If you’re an avid espresso drinker, chances are you’ve heard about Moka pots or espresso makers before. Mokas are very popular recently, but they’re not a new concept by any means. In fact, if you enjoy the rich flavor of a truly authentic espresso like the kind you would drink in the heart of Naples or Rome, chances are a Moka pot was used to brew your shot.

What is a Moka Pot?

Patented in 1933, a Moka pot is more about the way the pot brews coffee than its look. Invented by Luigi di Pointi, these pots make coffee or espresso in a unique way. Let’s take a look:

  • Water is placed in the bottom portion of the pot.
  • Grinds are held in the middle of the pot.
  • The upper chamber is kept empty.

From here, the bottom water will start to boil when on the stove and water will be pressurized by the steam. This pressure causes water to be forced into the filter and up through the top chamber of the pot.

Luigi’s creation would be mass-produced by Alfonso Bialetti, owner of the famous Bialetti brand.

There are stovetop versions as well as electric Moka pots.
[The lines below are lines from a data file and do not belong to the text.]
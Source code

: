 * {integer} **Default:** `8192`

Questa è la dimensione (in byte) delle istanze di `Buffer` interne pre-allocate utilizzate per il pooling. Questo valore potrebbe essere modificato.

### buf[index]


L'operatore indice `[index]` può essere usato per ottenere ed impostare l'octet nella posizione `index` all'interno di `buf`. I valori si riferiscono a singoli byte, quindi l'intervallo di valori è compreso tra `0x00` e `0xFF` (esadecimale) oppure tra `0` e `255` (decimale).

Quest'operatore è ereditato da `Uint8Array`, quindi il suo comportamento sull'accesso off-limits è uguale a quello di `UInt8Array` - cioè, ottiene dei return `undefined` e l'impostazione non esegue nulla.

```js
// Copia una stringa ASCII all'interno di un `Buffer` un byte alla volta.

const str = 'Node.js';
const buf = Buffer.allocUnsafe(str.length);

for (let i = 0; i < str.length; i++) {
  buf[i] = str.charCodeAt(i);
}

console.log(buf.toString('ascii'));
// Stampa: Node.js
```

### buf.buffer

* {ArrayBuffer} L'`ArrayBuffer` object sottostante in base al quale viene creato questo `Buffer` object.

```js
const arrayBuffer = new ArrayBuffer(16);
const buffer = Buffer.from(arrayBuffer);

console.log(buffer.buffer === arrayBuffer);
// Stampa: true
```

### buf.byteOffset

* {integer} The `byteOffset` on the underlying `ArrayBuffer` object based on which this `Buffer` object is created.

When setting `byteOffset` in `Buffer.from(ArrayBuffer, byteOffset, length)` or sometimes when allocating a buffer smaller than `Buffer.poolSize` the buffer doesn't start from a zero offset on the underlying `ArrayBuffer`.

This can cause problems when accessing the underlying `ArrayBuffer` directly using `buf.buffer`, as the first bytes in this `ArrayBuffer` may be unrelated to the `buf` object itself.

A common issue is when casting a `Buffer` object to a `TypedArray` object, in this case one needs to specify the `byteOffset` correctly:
Why is the Moka Pot So Popular?

This is a very good question. To fully understand, you need to know that when the Moka was created, in the 1930s, espresso was not brewed in a person’s house. This was a drink that had to be purchased at a coffee house.

Originally aluminum, now available in stainless steel, the Moka allowed people to brew espresso in their home during the economic downturn in the 1930s.

The true “hype” of the Moka is not new to Europe, but it is new to other parts of the world.

Why? The truth lies in our culture. People believe that European espresso, mainly Italian espresso, is some of the best in the world. The Moka pot is a way to bring this tradition into homes all over the world. Does it taste better? That is up for debate. Many people swear by Moka stovetops, and others believe they have a metallic taste.

It’s a personal preference.

Flavor also plays a big role in the Moka’s popularity. When brewed properly, the Moka will produce a fuller body, nuanced flavor of espresso.

There are also a few price benefits of this style of espresso maker:

  • The non-electric versions last for years, or decades.
  • There’s no need to buy a new filter as the stainless steel filters last years.

When talking about the actual brewing process, the Moka is more hands-on than other espresso makers. The “proper” method of brewing, according to baristas, is done by:

  • Boiling water in a teapot.
  • Placing the water in the bottom chamber of the Moka.
  • Filling the filter with coffee (never tamp).

Then, you simply put the pot on the stove and wait for the espresso to fill the top chamber. It’s very important not to tamp the coffee grinds. Instead, add more grinds if you prefer a stronger, bolder flavor.